**The problem**:
Repeat precisely the span of lines below that opens with the line containing "####Media Packages" and closes with the line containing "Desklets: 'Weather Desklet' 'Sticky Notes'", both included.

-*-*-

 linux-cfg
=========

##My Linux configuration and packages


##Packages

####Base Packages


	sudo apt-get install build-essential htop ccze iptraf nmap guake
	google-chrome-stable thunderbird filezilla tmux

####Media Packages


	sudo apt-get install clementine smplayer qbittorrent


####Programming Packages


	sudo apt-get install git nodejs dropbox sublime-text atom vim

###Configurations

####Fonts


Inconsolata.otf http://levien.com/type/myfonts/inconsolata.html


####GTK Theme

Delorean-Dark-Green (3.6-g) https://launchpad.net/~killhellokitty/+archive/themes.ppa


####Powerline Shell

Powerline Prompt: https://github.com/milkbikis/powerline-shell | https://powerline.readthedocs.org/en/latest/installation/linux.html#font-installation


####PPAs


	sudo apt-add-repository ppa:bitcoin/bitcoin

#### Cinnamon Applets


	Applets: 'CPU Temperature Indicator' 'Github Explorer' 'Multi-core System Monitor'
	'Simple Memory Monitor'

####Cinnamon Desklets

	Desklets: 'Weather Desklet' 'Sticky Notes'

-*-*-

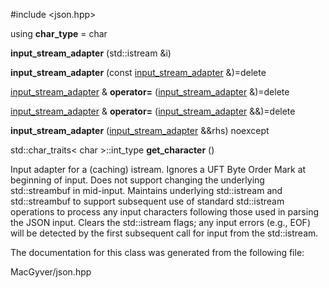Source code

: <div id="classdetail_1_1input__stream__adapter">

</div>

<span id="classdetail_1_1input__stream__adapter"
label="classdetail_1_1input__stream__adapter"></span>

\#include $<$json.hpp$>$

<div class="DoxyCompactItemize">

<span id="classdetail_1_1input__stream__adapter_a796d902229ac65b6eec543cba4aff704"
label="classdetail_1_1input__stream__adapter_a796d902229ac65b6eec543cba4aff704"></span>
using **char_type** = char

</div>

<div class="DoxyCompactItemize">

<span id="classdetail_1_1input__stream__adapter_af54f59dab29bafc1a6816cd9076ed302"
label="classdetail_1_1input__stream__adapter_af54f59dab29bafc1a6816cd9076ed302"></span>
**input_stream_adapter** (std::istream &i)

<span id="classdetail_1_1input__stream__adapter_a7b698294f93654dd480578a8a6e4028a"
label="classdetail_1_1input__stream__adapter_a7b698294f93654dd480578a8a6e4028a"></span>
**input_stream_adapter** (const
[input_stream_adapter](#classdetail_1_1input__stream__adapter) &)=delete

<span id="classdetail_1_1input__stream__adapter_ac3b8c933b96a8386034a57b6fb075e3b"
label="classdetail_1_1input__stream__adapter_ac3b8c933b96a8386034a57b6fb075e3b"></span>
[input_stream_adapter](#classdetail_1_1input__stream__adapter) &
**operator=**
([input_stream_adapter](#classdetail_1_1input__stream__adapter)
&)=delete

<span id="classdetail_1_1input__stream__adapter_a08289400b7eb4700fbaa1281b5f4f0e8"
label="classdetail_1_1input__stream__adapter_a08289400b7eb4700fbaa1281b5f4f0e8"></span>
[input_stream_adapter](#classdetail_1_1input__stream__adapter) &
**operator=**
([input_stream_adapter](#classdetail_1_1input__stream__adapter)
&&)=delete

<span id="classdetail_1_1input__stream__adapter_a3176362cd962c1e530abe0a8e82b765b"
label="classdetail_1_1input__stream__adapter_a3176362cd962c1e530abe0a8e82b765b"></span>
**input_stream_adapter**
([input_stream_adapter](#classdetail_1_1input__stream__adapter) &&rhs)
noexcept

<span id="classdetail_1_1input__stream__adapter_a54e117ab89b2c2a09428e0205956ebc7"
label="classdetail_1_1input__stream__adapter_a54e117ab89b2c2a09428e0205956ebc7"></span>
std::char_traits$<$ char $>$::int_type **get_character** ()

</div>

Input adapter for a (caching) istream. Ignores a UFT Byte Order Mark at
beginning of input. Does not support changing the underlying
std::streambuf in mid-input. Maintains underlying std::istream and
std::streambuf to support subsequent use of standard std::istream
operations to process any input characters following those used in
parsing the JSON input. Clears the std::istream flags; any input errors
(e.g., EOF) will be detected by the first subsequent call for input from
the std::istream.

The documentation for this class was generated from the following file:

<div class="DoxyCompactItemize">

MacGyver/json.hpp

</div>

-*-*-

**Answer to the exercise**:
####Media Packages


	sudo apt-get install clementine smplayer qbittorrent


####Programming Packages


	sudo apt-get install git nodejs dropbox sublime-text atom vim

###Configurations

####Fonts


Inconsolata.otf http://levien.com/type/myfonts/inconsolata.html


####GTK Theme

Delorean-Dark-Green (3.6-g) https://launchpad.net/~killhellokitty/+archive/themes.ppa


####Powerline Shell

Powerline Prompt: https://github.com/milkbikis/powerline-shell | https://powerline.readthedocs.org/en/latest/installation/linux.html#font-installation


####PPAs


	sudo apt-add-repository ppa:bitcoin/bitcoin

#### Cinnamon Applets


	Applets: 'CPU Temperature Indicator' 'Github Explorer' 'Multi-core System Monitor'
	'Simple Memory Monitor'

####Cinnamon Desklets

	Desklets: 'Weather Desklet' 'Sticky Notes'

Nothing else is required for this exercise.